Chairman Bruce Hogan described the training that took place at the University of New South Wales on 1 to 2 February 2011 as a historical moment in education for NSW public primary schools.
This is just the first step in our long journey to deliver a quality curriculum through trained volunteer ethics teachers to all primary schools in the state, where parents would like that option for their children.
While he says the quality of volunteers selected for this first round of training is outstanding, Mr Hogan acknowledges that the fledgling organisation will struggle to meet the full demand for programs in schools across the state. There are 1641 public primary schools in NSW.
We’re delighted we were able to start 2011 with ninety classes in fifty-seven schools after getting the go-ahead just two months before, but now that school has started back, demand is on the rise. We’ll only be able to meet that demand if we can attract and retain thousands of volunteers.
Primary Ethics is a charitable enterprise that is only able to operate because of the extraordinary good will of many.

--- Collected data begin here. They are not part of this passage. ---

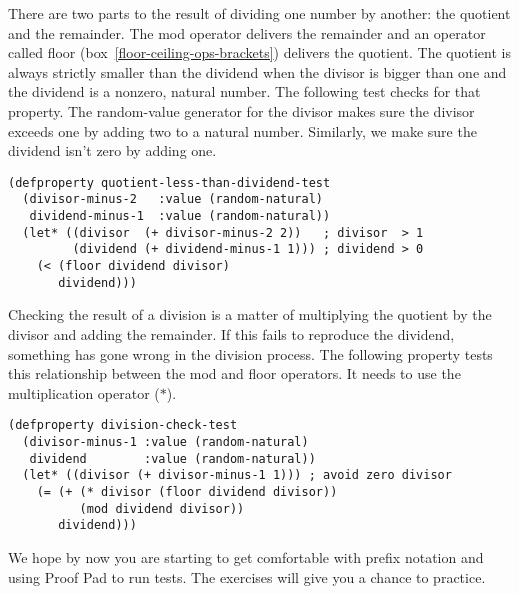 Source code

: There are two parts to the result
of dividing one number by another: the quotient and the remainder.
The \textsf{mod} operator delivers the remainder
and an operator called \textsf{floor} (box~\ref{floor-ceiling-ops-brackets})
delivers the quotient.
The quotient is always strictly smaller
than the dividend when the divisor is bigger than one
and the dividend is a nonzero, natural number.
The following test checks for that property.
The random-value generator for the divisor
makes sure the divisor exceeds one by adding two
to a natural number.
Similarly, we make sure the dividend isn't zero by adding one.

\label{quotient-less-than-dividend-test}
\begin{code}
\begin{verbatim}
(defproperty quotient-less-than-dividend-test
  (divisor-minus-2   :value (random-natural)
   dividend-minus-1  :value (random-natural))
  (let* ((divisor  (+ divisor-minus-2 2))   ; divisor  > 1
         (dividend (+ dividend-minus-1 1))) ; dividend > 0
    (< (floor dividend divisor)
       dividend)))
\end{verbatim}
\end{code}

Checking the result of a division is a matter
of multiplying the quotient by the divisor and adding the remainder.
If this fails to reproduce the dividend,
something has gone wrong in the division process.
The following property tests this relationship
between the \textsf{mod} and \textsf{floor} operators.
It needs to use the multiplication operator ($*$).

\label{division-check-test}
\begin{code}
\begin{verbatim}
(defproperty division-check-test
  (divisor-minus-1 :value (random-natural)
   dividend        :value (random-natural))
  (let* ((divisor (+ divisor-minus-1 1))) ; avoid zero divisor
    (= (+ (* divisor (floor dividend divisor))
          (mod dividend divisor))
       dividend)))
\end{verbatim}
\end{code}

We hope by now you are starting to get comfortable with prefix notation
and using Proof Pad to run tests.
The exercises will give you a chance to practice.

This is a social enterprise operating without capital or any assured income. Volunteers and the spirit that motivates them for the good of children are our only assets
Primary Ethics plans to create an interconnected curriculum from K-6 and has started by rolling out curriculum for Years 5-6 children in 2011. Pilot programs for children in earlier stages of education will be developed over the next couple of years. This work will be accelerated if additional resources can be found.
The goals of the curriculum are:
- to provide a secular framework for examining ethical questions through argument and justification;
- to develop a child’s understanding of ethical issues;
- to build skills in ethical decision-making; and
- to foster the disposition to act ethically.

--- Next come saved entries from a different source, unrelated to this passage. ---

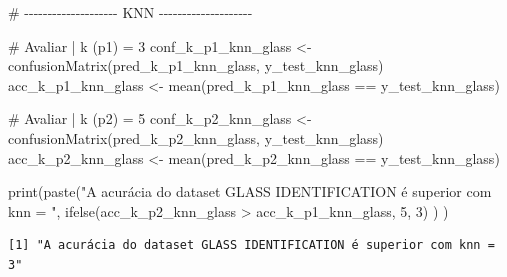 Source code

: \documentclass[
  letterpaper,
  DIV=11,
  numbers=noendperiod]{scrartcl}
\newenvironment{Shaded}{\begin{snugshade}}{\end{snugshade}}
\newcommand{\CommentTok}[1]{\textcolor[rgb]{0.37,0.37,0.37}{#1}}
\newcommand{\DecValTok}[1]{\textcolor[rgb]{0.68,0.00,0.00}{#1}}
\newcommand{\FunctionTok}[1]{\textcolor[rgb]{0.28,0.35,0.67}{#1}}
\newcommand{\NormalTok}[1]{\textcolor[rgb]{0.00,0.23,0.31}{#1}}
\newcommand{\OtherTok}[1]{\textcolor[rgb]{0.00,0.23,0.31}{#1}}
\newcommand{\SpecialCharTok}[1]{\textcolor[rgb]{0.37,0.37,0.37}{#1}}
\newcommand{\StringTok}[1]{\textcolor[rgb]{0.13,0.47,0.30}{#1}}
\begin{document}
\begin{Shaded}
\begin{Highlighting}[]
\CommentTok{\# {-}{-}{-}{-}{-}{-}{-}{-}{-}{-}{-}{-}{-}{-}{-}{-}{-}{-}{-}{-} KNN {-}{-}{-}{-}{-}{-}{-}{-}{-}{-}{-}{-}{-}{-}{-}{-}{-}{-}{-}{-}}

\CommentTok{\# Avaliar | k (p1) = 3}
\NormalTok{conf\_k\_p1\_knn\_glass }\OtherTok{\textless{}{-}} \FunctionTok{confusionMatrix}\NormalTok{(pred\_k\_p1\_knn\_glass, y\_test\_knn\_glass)}
\NormalTok{acc\_k\_p1\_knn\_glass  }\OtherTok{\textless{}{-}} \FunctionTok{mean}\NormalTok{(pred\_k\_p1\_knn\_glass }\SpecialCharTok{==}\NormalTok{ y\_test\_knn\_glass)}

\CommentTok{\# Avaliar | k (p2) = 5}
\NormalTok{conf\_k\_p2\_knn\_glass }\OtherTok{\textless{}{-}} \FunctionTok{confusionMatrix}\NormalTok{(pred\_k\_p2\_knn\_glass, y\_test\_knn\_glass)}
\NormalTok{acc\_k\_p2\_knn\_glass  }\OtherTok{\textless{}{-}} \FunctionTok{mean}\NormalTok{(pred\_k\_p2\_knn\_glass }\SpecialCharTok{==}\NormalTok{ y\_test\_knn\_glass)}

\FunctionTok{print}\NormalTok{(}\FunctionTok{paste}\NormalTok{(}\StringTok{"A acurácia do dataset GLASS IDENTIFICATION é superior com knn = "}\NormalTok{, }
            \FunctionTok{ifelse}\NormalTok{(acc\_k\_p2\_knn\_glass }\SpecialCharTok{\textgreater{}}\NormalTok{ acc\_k\_p1\_knn\_glass, }\DecValTok{5}\NormalTok{, }\DecValTok{3}\NormalTok{)}
\NormalTok{            )}
\NormalTok{      )}
\end{Highlighting}
\end{Shaded}

\begin{verbatim}
[1] "A acurácia do dataset GLASS IDENTIFICATION é superior com knn =  3"
\end{verbatim}
\end{document}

volunteer recruitment and training
Over the December-January school holidays, a core group of volunteers recruited Ethics Coordinators for sixty-nine schools across the state. Of these, fifty-seven schools were able to recruit ninety volunteers (including fourteen ethics teachers from last year’s pilot). Schools covered by the first group stretch from Alstonville, north of Byron Bay, down to Bateman’s Bay in the south and inland to Bungendore, near the ACT.
Who are the volunteers?
Recruitment and training of the right people is the crucial ingredient in starting the organisation off on the right foot. The quality of our volunteers will make or break us. Trained volunteer Ethics Teachers range in age from twenty-two to seventy-five and more than 25% of them are men, predominantly fathers. Most of the volunteers are highly educated and all of them are highly motivated to make the program succeed. Some are doing it for their children, to ensure that the program gets firmly established, while others simply want to make sure that ethics classes take hold and will remain an option for children who opt out of Scripture in future.
Throughout its campaign in the last few years, St James Ethics Centre promised that the ethics curriculum it developed would be given free of charge to Scripture providers to either use or modify for use within their religious framework. Primary Ethics will honour that promise.